* Work request *
Print the data that follows exactly as it stands, from its first line through the line containing "and controls execution", and stop there.

* Data provided *
━━━━━━━━━━━━━━━━

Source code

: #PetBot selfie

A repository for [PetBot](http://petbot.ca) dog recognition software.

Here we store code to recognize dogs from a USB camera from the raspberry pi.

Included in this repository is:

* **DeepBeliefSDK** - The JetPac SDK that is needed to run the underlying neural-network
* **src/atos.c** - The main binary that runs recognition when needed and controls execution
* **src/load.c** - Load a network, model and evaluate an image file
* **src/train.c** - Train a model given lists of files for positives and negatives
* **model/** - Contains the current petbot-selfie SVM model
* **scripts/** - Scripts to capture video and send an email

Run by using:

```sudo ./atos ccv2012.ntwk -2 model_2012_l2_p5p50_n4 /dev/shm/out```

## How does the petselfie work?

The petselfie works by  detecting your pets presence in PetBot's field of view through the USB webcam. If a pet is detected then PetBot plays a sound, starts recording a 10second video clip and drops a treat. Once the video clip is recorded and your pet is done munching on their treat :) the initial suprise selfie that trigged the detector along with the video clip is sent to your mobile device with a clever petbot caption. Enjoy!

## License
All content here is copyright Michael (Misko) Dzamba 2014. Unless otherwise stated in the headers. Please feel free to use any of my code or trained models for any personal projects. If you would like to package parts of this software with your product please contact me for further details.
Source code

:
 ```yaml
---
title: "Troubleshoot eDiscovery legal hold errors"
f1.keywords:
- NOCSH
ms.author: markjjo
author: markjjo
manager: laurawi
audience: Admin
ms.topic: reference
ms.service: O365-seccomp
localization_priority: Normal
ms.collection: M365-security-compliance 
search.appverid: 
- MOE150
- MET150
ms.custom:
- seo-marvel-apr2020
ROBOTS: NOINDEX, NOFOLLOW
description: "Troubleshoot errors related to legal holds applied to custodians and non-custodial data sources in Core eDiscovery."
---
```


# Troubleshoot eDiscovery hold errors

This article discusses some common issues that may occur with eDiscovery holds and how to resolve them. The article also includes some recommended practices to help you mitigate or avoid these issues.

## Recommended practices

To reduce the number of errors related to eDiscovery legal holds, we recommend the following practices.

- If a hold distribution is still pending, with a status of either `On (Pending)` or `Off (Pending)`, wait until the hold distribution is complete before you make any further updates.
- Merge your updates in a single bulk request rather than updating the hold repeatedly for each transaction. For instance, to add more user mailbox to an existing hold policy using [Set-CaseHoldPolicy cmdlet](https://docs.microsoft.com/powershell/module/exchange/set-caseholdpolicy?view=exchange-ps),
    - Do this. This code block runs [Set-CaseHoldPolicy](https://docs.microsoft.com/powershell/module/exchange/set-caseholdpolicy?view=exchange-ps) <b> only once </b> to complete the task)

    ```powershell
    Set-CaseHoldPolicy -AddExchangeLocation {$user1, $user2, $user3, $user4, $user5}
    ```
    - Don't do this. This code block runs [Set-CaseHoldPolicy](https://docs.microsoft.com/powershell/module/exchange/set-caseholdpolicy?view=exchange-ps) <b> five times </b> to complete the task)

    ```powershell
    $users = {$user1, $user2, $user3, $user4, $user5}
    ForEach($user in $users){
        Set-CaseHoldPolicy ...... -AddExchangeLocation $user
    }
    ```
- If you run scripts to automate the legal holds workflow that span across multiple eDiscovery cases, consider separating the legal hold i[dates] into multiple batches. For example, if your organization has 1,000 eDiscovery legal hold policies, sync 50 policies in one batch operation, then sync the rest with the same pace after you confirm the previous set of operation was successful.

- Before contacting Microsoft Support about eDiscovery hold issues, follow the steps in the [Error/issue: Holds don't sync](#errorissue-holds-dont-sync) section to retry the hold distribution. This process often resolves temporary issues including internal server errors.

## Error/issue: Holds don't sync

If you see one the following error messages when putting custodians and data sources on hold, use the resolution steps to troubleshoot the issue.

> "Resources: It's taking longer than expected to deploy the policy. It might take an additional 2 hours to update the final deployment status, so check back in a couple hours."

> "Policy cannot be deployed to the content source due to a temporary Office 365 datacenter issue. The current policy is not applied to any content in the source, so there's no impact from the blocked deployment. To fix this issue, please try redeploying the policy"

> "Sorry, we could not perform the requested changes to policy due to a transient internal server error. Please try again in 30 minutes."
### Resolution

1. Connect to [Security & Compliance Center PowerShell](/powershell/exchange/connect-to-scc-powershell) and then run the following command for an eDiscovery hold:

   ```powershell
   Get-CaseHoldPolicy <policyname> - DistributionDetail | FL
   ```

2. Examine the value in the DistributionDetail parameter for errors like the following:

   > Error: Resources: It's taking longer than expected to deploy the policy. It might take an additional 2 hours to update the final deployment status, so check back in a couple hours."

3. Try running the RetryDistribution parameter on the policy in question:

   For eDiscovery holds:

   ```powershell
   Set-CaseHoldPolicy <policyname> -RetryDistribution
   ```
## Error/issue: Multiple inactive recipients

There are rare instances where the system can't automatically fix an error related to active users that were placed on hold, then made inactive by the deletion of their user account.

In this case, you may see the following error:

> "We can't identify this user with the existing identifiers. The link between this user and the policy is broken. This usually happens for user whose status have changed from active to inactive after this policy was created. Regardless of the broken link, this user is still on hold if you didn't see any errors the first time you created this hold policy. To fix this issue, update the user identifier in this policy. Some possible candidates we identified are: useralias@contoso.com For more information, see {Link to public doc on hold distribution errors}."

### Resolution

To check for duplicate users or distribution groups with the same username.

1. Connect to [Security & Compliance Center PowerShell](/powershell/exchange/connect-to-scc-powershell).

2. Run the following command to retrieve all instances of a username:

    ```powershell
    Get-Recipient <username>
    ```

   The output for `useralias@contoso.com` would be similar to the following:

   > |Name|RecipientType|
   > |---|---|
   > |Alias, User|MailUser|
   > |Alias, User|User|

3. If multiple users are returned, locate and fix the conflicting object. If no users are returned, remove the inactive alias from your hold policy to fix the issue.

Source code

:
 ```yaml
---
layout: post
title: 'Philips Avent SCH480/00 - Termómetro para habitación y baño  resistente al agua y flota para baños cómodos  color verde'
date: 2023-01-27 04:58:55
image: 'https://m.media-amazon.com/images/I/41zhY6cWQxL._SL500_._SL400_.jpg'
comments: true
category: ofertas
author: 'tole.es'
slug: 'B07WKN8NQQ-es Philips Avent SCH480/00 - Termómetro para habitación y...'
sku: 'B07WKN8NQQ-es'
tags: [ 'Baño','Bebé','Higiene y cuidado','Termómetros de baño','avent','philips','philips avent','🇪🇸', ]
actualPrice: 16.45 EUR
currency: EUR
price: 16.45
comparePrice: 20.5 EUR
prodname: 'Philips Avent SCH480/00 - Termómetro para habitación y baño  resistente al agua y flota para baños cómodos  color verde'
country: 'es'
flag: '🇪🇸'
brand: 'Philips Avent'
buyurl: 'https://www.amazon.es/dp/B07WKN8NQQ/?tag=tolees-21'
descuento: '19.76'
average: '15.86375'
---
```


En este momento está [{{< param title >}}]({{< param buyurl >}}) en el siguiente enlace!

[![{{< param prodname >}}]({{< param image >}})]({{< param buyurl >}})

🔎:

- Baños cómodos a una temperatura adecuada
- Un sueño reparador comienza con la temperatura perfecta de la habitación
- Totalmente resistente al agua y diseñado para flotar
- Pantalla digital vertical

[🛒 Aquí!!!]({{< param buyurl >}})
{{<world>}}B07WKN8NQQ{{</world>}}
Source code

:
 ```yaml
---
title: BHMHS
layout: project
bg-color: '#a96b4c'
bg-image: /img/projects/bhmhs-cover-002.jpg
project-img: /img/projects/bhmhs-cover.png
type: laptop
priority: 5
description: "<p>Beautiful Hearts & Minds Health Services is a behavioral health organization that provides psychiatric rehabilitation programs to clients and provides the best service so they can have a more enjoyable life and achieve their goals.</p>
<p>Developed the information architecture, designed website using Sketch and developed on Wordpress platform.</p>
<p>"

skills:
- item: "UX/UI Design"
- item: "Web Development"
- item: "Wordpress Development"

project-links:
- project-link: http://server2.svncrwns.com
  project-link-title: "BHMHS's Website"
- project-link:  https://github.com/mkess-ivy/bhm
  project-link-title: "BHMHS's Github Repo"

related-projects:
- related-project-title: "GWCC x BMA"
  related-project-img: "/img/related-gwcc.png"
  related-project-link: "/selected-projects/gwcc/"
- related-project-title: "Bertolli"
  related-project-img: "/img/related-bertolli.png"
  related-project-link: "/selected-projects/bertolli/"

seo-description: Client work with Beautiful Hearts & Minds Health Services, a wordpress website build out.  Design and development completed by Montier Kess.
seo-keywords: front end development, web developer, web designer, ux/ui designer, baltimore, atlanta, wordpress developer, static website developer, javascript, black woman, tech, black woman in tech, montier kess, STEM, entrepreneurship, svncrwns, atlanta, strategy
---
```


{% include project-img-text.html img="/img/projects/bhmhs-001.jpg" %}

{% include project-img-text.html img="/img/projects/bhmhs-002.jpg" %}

━━━━━━━━━━━━━━━━

* Response for this exercise *
Source code

: #PetBot selfie

A repository for [PetBot](http://petbot.ca) dog recognition software.

Here we store code to recognize dogs from a USB camera from the raspberry pi.

Included in this repository is:

* **DeepBeliefSDK** - The JetPac SDK that is needed to run the underlying neural-network
* **src/atos.c** - The main binary that runs recognition when needed and controls execution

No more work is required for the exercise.